Study leave enables trainees to direct their own learning, meet their educational needs as set out in their personal development plan, and cover the wide range of knowledge and skills required by the RCGP curriculum.
This guidance note has been produced to provide GP trainees with the information they require for a broad understanding of their entitlements to study leave and how the process works.
National standards on study leave can be found in the GMC publication Generic standards for specialty including GP training. September 2009, updated October 2010 Deanery organised teaching as part of a GP training programme GP training programmes tend to include regular teaching sessions to help trainees cover the curriculum.
There are a number of non-standard terms that may be used across the deaneries to describe these deanery-organised locally-provided specialty-specific educational sessions. These teaching sessions may be funded by taking part of the individual trainee’s study budget allowance. Similarly, deanery or training programme organised training sessions are often taken from trainees study leave allocation.

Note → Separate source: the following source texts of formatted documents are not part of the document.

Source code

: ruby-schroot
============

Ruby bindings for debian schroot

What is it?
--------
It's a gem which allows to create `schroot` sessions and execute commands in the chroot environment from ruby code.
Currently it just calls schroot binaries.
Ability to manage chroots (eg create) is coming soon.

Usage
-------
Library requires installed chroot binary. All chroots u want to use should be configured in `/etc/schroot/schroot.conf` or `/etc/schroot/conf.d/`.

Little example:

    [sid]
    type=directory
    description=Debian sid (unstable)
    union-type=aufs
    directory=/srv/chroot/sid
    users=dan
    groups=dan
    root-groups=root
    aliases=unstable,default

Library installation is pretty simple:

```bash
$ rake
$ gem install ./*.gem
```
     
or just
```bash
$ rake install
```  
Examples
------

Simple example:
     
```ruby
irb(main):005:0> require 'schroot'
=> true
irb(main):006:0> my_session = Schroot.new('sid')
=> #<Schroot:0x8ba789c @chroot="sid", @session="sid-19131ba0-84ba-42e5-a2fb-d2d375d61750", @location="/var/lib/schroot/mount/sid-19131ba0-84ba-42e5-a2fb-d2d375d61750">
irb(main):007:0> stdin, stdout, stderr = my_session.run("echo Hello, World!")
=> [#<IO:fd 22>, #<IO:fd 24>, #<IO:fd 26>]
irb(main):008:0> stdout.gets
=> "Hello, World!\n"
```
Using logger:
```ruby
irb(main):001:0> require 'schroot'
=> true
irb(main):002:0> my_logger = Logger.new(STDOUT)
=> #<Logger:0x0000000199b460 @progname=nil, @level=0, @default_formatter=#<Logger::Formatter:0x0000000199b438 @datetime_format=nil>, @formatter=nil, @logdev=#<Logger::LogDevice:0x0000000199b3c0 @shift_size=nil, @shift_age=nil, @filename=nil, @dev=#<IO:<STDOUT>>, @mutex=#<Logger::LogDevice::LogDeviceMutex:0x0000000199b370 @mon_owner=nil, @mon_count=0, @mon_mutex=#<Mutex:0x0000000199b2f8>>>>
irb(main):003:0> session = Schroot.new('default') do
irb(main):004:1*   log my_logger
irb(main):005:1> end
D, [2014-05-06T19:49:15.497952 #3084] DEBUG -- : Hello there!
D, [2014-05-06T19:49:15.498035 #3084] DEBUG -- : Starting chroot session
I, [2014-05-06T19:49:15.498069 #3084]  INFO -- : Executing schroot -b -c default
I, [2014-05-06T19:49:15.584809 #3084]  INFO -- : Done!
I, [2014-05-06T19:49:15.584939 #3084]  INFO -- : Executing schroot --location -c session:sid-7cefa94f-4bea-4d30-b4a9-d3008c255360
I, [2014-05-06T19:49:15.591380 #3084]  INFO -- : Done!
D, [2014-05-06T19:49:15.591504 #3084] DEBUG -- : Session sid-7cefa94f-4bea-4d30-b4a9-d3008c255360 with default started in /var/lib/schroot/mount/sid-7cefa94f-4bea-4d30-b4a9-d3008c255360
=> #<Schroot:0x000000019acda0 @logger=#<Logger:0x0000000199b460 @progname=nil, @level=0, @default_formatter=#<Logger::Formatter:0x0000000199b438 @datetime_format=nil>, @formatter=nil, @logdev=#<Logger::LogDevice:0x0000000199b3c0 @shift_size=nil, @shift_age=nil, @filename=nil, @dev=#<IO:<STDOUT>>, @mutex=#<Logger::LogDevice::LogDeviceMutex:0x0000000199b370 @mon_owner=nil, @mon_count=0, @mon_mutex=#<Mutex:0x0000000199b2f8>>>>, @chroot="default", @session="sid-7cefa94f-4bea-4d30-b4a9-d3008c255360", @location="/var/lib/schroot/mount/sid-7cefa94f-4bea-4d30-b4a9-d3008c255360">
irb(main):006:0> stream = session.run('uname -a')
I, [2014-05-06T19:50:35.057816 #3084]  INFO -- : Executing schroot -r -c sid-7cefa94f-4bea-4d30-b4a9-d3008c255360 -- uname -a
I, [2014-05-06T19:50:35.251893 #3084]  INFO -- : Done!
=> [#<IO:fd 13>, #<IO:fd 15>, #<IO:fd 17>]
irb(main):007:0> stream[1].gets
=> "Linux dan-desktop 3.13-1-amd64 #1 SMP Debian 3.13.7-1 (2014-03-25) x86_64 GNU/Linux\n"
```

This may form a substantial part of the study leave allocation so trainees are advised to check with their deanery so they know how many days of study leave they have remaining.
The management of time away from the workplace for GP trainees
Trainees must be supplied with straightforward instructions on how to apply for study leave. This may be available online or trainees may be sent this information once they have been accepted onto a training programme.
The GMC publication Generic standards for specialty including GP training. September 2009, updated October 2010 states:
6.19 Trainees must be made aware how to apply for study leave and be guided as to appropriate courses and funding.
6.20 Trainees must be able to take study leave up to the maximum permitted in their terms and conditions of service.
6.21 The process for applying for study leave must be fair and transparent, and information about a deanery-level appeals process must be readily available.
Approval is likely to be required for all study leave. Depending on local guidance, this may need to be sought from one or more of Training Programme Director (TPD), Educational Supervisor (ES) and Clinical Supervisor (CS).
It is therefore advisable to make the request for study leave at the beginning of the placement or with an appropriate period of notice. It is good practice to seek support from your educational supervisor before you apply for study leave even when it is not mandatory.
It is important to plan study leave around clinical duties and rotas to ensure there is sufficient clinical cover and safe patient care. If any request cannot be supported because of service arrangements, it should still be submitted to help the programme director identify where further efforts may be needed in order to cater for the needs of trainees.
Where a trainee attends a course outside their working hours (eg at a weekend, or in the evening after work) this should not be deducted from their annual study leave entitlement.
Study leave request process
The TPD has a responsibility for all the educational activities that are considered to fall within the training programme. Trainees should expect to be released to attend educational sessions that are provided as part of the specialty training programme. Where attendance at any number of these sessions is mandated then any audit of applications for leave should reflect this.
Study leave is regulated and GP trainees should have employment contracts that stipulate annual study leave entitlement (for example 30 days per year). While study leave is described in terms of a number of days entitlement per year, most trainees will rotate through two or more placements per year when in hospital posts.
It is therefore important for trainees to negotiate their study leave allocation across the year with their clinical and education supervisors, rota co-ordinators, medical staffing and the Postgraduate Medical Education Department.
Clinical cover will likely need to be arranged to cover study leave, either where the request is made in advance of the rota being allocated or to change a rota that has already been produced. Some types of rota arrangements may mean that there are limited options for trainees to swap shifts to attend events that are held on fixed dates.
As part of the request process, it may also be necessary to request fees and other expenses associated with a study event. Trainees should also be aware that they make have to book a place on some study events. It is important that study leave is not be used to satisfy the employer’s requirements for mandatory training.